--- Input records Enclosed Below ---

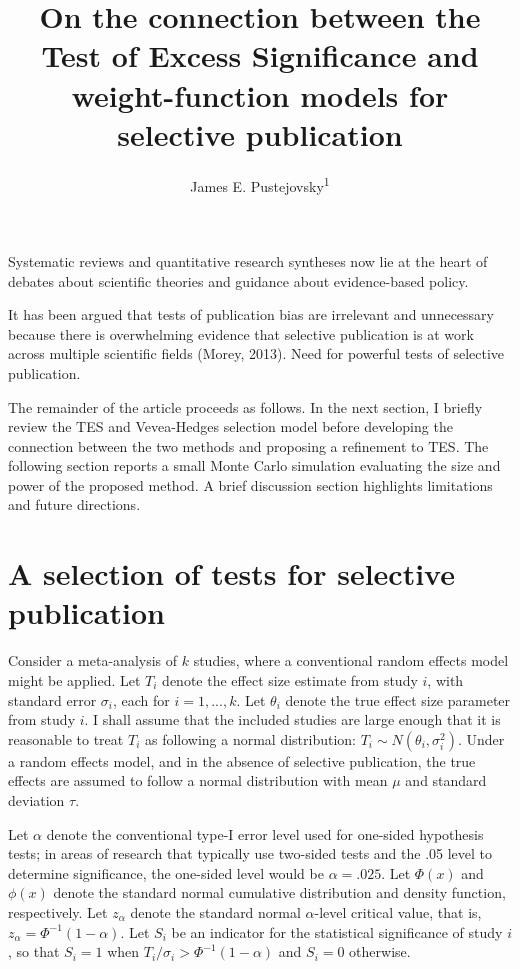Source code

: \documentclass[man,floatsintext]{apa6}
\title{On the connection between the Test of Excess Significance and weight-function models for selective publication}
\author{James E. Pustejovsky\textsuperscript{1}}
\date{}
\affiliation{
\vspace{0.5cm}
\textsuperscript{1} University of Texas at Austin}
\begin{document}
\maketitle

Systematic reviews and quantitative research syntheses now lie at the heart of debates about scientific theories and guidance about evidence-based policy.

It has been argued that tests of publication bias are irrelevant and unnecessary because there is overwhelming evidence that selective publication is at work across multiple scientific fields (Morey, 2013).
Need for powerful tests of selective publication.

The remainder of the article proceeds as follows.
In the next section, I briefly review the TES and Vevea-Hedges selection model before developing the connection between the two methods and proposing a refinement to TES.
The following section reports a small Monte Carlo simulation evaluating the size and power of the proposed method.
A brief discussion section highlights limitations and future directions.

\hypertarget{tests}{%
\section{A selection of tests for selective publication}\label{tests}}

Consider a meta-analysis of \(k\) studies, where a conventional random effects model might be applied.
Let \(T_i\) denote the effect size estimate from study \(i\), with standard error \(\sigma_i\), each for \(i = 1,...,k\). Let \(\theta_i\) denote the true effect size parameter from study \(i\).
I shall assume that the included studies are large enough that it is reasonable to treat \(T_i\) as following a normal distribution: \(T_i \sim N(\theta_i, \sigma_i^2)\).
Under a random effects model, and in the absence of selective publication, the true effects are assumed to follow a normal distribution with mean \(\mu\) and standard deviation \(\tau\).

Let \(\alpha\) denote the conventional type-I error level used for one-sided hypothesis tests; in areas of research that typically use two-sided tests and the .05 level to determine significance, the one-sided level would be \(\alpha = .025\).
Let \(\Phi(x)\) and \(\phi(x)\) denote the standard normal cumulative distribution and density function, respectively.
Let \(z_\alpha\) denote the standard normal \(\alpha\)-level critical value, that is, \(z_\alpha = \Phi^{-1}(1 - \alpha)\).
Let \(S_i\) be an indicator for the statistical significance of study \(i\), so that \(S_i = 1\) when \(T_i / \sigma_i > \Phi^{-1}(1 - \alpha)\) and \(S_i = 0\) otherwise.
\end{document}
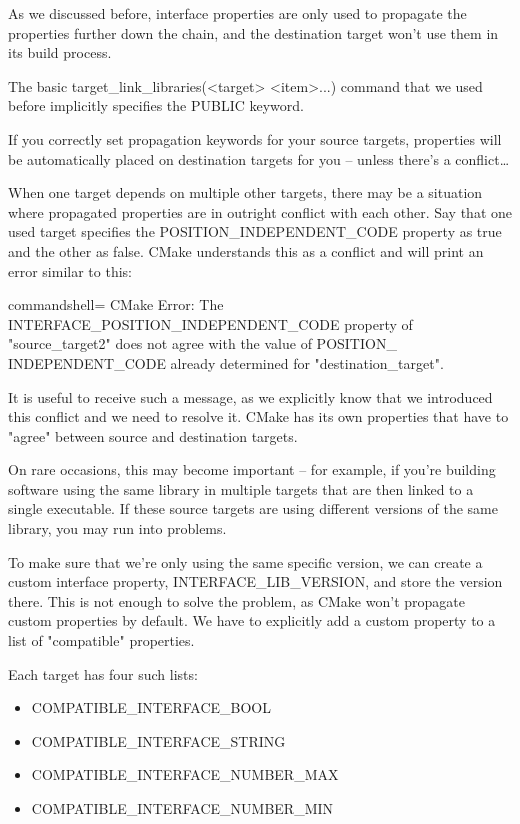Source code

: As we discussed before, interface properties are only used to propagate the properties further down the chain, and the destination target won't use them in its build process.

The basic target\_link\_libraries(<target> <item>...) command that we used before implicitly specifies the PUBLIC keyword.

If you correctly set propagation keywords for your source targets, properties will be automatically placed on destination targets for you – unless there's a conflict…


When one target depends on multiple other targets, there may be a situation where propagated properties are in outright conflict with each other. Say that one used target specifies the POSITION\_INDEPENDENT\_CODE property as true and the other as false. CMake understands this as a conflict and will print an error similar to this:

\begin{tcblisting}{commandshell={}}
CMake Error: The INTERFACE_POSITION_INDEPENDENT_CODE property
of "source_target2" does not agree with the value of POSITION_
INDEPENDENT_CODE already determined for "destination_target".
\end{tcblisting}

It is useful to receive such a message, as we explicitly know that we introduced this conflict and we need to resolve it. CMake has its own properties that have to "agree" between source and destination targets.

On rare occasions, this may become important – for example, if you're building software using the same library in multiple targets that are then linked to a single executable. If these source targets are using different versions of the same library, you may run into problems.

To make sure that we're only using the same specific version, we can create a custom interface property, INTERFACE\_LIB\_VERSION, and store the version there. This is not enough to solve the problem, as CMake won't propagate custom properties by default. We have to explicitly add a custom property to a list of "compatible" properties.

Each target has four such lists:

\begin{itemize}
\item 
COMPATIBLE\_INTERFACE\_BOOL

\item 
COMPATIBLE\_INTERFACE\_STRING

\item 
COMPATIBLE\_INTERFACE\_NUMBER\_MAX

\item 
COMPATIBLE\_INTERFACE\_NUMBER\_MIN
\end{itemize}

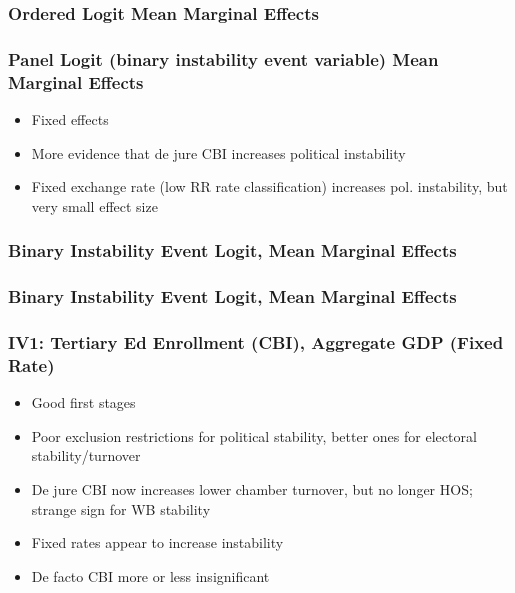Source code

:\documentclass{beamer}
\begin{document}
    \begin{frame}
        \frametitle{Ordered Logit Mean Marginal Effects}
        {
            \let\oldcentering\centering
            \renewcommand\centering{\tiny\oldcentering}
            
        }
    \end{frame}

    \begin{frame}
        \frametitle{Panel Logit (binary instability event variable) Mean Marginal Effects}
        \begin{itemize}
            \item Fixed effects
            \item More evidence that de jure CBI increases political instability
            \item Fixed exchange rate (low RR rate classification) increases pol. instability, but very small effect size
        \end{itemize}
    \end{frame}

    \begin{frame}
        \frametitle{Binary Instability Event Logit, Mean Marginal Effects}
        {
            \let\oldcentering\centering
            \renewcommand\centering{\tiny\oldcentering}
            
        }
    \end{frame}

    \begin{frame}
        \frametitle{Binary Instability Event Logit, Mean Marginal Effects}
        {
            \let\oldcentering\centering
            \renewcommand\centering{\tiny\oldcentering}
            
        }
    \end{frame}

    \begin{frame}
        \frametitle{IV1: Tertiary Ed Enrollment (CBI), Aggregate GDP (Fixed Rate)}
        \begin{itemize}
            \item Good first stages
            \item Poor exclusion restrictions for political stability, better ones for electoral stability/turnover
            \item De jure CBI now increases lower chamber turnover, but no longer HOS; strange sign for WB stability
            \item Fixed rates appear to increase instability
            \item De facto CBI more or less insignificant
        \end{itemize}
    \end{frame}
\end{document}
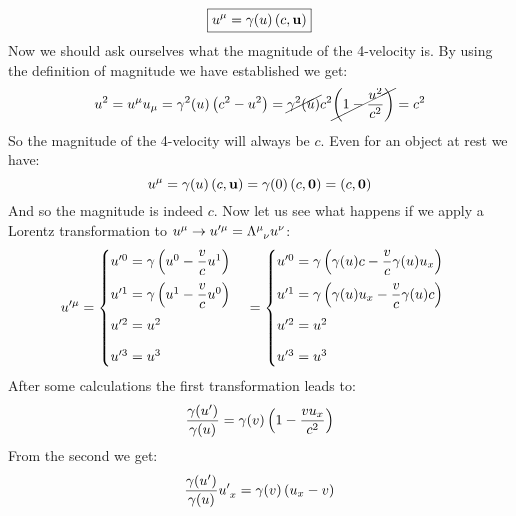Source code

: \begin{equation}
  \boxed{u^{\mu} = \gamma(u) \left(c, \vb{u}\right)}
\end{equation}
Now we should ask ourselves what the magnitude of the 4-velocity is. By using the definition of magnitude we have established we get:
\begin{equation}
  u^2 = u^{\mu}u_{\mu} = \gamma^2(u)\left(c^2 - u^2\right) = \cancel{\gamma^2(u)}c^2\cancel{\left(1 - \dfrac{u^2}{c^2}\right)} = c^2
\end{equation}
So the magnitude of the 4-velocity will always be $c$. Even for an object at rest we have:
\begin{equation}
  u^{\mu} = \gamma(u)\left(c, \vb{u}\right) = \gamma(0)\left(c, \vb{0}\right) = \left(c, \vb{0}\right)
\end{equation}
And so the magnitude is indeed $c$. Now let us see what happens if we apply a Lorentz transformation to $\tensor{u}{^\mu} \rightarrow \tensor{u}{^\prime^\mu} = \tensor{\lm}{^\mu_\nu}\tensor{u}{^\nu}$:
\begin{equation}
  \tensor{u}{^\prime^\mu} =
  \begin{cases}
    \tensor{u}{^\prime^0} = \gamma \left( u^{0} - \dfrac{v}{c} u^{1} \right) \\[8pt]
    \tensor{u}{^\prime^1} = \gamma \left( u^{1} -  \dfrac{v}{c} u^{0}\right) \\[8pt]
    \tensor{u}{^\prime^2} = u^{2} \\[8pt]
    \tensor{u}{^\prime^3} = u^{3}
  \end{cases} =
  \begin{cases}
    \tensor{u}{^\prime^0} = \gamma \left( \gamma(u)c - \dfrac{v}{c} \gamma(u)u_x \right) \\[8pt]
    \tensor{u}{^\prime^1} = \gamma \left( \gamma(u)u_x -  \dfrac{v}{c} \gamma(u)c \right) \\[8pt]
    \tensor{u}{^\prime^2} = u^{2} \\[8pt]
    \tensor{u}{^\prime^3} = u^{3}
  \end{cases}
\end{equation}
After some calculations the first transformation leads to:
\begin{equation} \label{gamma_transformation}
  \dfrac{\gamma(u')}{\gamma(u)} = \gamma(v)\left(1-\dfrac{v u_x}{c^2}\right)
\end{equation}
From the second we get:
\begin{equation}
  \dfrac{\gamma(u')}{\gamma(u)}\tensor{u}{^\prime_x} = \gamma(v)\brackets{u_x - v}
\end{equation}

--- End of Enclosed Input records ---
--- Input records Enclosed Below ---

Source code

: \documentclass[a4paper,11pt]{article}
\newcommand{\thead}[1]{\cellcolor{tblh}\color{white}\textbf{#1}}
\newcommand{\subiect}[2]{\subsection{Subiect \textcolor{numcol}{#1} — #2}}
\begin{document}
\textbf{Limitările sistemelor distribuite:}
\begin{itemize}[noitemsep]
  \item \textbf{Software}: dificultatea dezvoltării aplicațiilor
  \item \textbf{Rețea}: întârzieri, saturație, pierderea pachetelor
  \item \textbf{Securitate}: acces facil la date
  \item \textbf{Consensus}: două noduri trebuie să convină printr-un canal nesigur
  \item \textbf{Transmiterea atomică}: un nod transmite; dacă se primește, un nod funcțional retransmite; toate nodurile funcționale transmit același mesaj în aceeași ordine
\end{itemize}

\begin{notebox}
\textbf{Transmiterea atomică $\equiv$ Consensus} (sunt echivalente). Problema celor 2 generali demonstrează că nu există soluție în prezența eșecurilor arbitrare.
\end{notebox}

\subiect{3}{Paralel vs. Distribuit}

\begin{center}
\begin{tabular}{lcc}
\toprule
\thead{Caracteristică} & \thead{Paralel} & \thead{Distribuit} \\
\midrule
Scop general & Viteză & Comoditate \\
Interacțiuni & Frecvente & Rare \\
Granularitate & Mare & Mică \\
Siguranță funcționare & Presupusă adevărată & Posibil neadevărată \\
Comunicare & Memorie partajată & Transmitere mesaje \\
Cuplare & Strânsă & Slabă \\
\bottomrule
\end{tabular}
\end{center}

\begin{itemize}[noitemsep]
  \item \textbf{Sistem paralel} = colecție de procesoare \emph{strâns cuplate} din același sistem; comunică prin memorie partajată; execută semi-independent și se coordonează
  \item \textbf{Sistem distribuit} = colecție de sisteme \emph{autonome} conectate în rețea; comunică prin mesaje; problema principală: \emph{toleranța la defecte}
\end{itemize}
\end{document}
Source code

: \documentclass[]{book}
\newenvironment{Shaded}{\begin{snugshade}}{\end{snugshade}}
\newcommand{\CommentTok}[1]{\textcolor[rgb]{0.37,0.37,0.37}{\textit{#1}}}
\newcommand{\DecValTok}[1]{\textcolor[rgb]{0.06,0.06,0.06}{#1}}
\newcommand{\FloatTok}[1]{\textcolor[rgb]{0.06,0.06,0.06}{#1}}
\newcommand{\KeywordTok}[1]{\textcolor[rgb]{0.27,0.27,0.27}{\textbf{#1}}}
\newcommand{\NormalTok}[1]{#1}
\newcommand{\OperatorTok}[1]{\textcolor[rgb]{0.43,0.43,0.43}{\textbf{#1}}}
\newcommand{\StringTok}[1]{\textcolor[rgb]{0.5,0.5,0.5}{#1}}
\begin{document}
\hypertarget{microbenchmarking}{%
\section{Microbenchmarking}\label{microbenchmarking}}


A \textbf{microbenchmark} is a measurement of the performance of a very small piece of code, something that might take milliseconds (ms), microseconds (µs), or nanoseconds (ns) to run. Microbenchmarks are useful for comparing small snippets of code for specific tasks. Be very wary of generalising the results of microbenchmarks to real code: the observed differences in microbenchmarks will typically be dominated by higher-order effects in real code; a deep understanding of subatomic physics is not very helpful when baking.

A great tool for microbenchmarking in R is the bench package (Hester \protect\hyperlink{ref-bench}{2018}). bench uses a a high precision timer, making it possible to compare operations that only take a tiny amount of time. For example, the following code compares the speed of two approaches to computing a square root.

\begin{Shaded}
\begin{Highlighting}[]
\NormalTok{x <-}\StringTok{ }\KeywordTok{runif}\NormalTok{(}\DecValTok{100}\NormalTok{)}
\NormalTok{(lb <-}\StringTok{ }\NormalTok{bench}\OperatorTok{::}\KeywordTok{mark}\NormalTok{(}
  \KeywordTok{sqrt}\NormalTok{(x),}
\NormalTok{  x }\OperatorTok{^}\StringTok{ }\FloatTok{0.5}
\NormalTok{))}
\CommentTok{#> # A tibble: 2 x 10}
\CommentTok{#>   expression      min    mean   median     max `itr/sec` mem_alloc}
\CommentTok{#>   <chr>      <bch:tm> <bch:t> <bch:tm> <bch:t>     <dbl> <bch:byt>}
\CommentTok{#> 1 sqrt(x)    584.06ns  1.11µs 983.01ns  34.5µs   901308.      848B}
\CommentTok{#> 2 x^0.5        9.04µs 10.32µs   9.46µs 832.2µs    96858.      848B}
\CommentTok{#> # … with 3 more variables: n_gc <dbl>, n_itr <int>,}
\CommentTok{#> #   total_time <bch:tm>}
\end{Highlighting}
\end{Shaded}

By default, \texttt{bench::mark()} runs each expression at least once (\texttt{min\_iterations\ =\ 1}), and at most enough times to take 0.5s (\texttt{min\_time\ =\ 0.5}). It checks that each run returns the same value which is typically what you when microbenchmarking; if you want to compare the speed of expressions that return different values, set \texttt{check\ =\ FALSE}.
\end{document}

--- End of Enclosed Input records ---

What the task requires » Where in the entries does the word "date" occur? Copy out each line that has it.

Exercise output »
\date{}
  \item \textbf{Securitate}: acces facil la date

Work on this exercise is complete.